◆ AIM OF THE TASK ◆
Copy whichever lines of the data hold the word "Codessa".

[DATA FOR THE TASK — start]

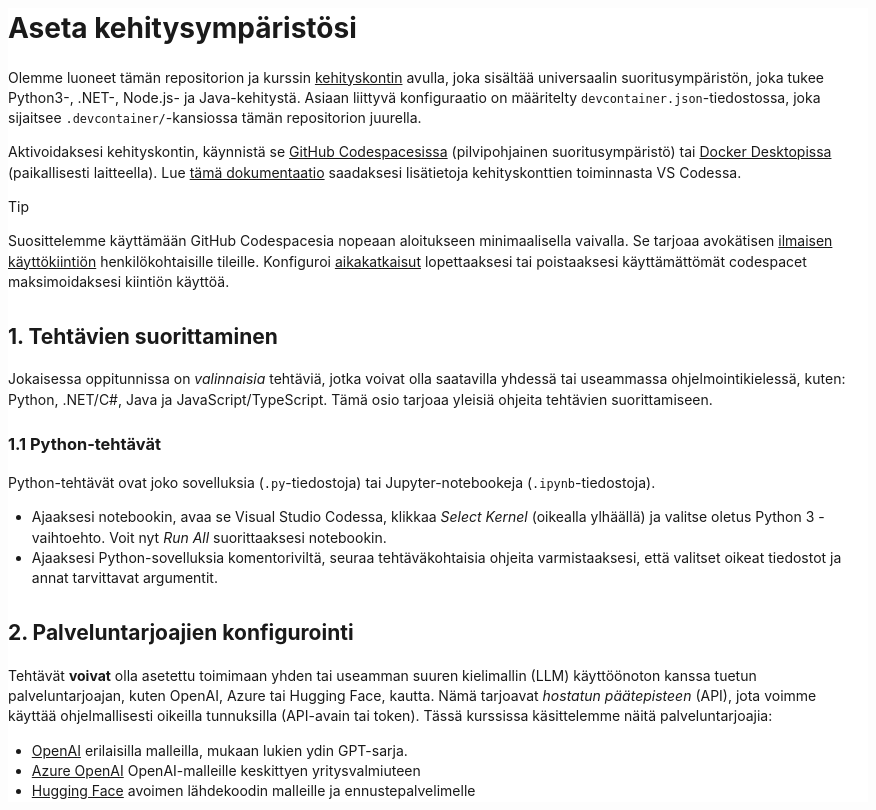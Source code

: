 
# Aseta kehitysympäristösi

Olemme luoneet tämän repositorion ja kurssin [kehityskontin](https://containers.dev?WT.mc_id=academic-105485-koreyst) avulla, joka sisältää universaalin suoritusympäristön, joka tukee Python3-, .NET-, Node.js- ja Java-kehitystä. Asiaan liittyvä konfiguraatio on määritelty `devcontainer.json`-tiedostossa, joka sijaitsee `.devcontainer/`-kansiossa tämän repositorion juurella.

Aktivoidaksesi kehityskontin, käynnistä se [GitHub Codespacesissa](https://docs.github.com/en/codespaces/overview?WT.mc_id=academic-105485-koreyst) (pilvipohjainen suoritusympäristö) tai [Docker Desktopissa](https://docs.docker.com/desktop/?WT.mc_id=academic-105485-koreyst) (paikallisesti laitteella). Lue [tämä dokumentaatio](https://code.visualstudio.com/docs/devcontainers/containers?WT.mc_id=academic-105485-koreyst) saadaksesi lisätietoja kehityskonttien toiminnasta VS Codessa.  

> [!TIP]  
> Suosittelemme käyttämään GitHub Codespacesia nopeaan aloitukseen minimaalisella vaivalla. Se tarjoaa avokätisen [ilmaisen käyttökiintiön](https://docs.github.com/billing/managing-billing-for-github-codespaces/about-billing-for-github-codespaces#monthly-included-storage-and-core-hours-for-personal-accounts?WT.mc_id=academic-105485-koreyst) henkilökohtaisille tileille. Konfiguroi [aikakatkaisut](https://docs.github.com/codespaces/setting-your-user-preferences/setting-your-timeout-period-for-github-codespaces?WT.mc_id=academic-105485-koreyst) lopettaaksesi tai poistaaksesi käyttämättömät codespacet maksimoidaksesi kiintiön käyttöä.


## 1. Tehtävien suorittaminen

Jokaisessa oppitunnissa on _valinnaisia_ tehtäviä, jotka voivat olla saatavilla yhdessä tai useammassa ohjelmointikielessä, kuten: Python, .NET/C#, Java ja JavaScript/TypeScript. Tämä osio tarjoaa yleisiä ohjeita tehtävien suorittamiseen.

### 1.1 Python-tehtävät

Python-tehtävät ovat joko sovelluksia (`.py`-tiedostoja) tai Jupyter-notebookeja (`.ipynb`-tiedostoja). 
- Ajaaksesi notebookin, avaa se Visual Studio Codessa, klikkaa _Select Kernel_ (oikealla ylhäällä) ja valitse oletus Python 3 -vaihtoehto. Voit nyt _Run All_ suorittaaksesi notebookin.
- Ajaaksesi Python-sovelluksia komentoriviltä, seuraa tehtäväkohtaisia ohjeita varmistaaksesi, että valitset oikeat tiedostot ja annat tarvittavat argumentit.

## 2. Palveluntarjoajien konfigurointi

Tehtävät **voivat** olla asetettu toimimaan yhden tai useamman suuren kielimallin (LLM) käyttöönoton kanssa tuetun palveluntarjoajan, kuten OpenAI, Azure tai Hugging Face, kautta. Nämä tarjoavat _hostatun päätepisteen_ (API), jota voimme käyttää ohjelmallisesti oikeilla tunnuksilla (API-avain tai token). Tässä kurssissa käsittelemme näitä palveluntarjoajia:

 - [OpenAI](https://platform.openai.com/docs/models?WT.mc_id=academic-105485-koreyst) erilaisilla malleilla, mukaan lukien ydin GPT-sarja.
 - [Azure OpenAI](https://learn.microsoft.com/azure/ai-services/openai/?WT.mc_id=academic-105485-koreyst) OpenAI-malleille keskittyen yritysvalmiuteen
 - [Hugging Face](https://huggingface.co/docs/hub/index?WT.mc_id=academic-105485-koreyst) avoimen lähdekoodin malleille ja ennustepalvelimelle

[DATA FOR THE TASK — finish]
[DATA FOR THE TASK — start]

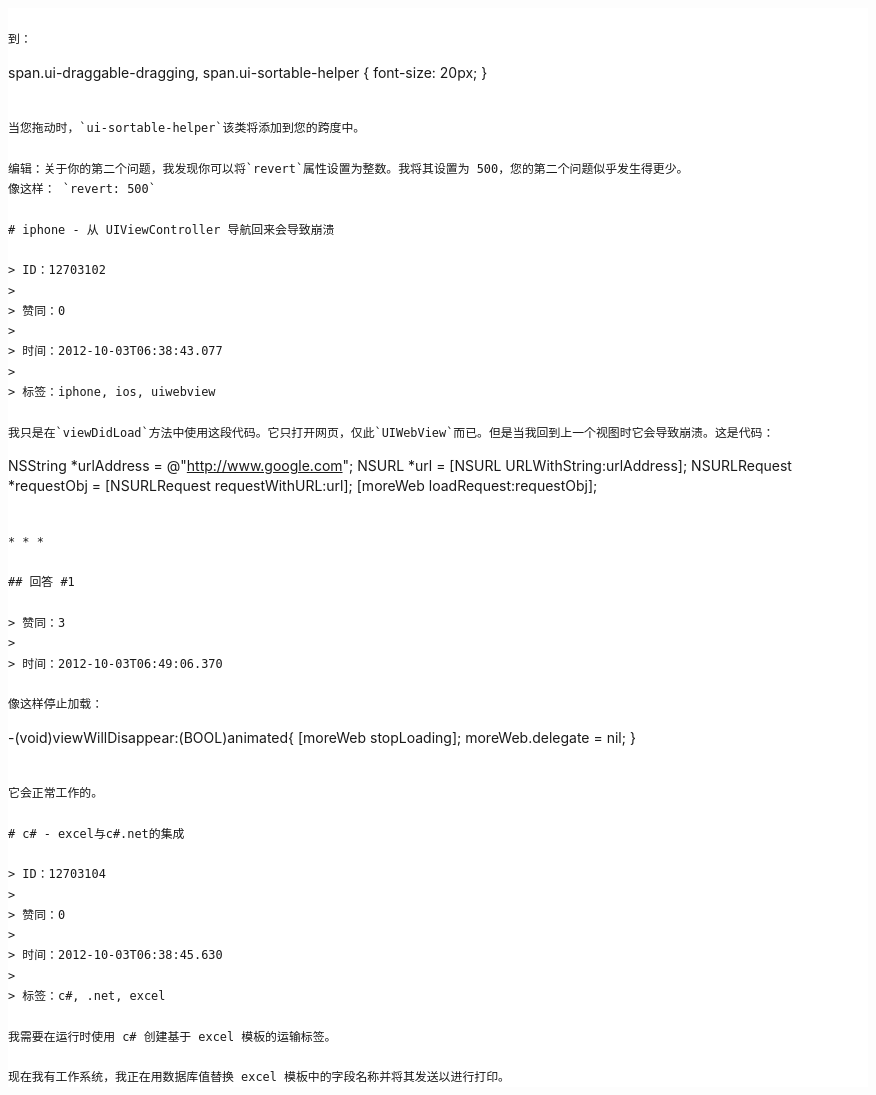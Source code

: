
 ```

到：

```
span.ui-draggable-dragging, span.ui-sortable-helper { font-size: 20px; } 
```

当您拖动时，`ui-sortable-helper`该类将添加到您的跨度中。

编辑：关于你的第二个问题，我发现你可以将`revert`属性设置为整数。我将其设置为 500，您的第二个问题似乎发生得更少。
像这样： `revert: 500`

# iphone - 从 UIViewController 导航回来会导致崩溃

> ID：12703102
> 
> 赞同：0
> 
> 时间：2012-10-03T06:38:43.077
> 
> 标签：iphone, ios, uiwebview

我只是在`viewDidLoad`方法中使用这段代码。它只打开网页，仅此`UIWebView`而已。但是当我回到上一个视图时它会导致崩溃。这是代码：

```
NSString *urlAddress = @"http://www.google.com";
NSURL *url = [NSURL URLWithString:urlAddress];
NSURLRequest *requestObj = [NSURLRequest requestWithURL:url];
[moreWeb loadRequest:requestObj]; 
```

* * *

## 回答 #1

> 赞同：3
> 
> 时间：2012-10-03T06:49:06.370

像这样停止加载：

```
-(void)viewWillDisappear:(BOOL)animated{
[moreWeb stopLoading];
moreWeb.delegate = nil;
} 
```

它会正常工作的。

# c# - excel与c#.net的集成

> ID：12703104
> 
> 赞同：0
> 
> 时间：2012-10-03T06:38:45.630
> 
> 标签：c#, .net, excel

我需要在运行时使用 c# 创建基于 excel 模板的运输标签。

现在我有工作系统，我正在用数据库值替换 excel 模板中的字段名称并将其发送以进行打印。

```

[DATA FOR THE TASK — finish]

◆ TASK RESPONSE ◆
Aktivoidaksesi kehityskontin, käynnistä se [GitHub Codespacesissa](https://docs.github.com/en/codespaces/overview?WT.mc_id=academic-105485-koreyst) (pilvipohjainen suoritusympäristö) tai [Docker Desktopissa](https://docs.docker.com/desktop/?WT.mc_id=academic-105485-koreyst) (paikallisesti laitteella). Lue [tämä dokumentaatio](https://code.visualstudio.com/docs/devcontainers/containers?WT.mc_id=academic-105485-koreyst) saadaksesi lisätietoja kehityskonttien toiminnasta VS Codessa.  
- Ajaaksesi notebookin, avaa se Visual Studio Codessa, klikkaa _Select Kernel_ (oikealla ylhäällä) ja valitse oletus Python 3 -vaihtoehto. Voit nyt _Run All_ suorittaaksesi notebookin.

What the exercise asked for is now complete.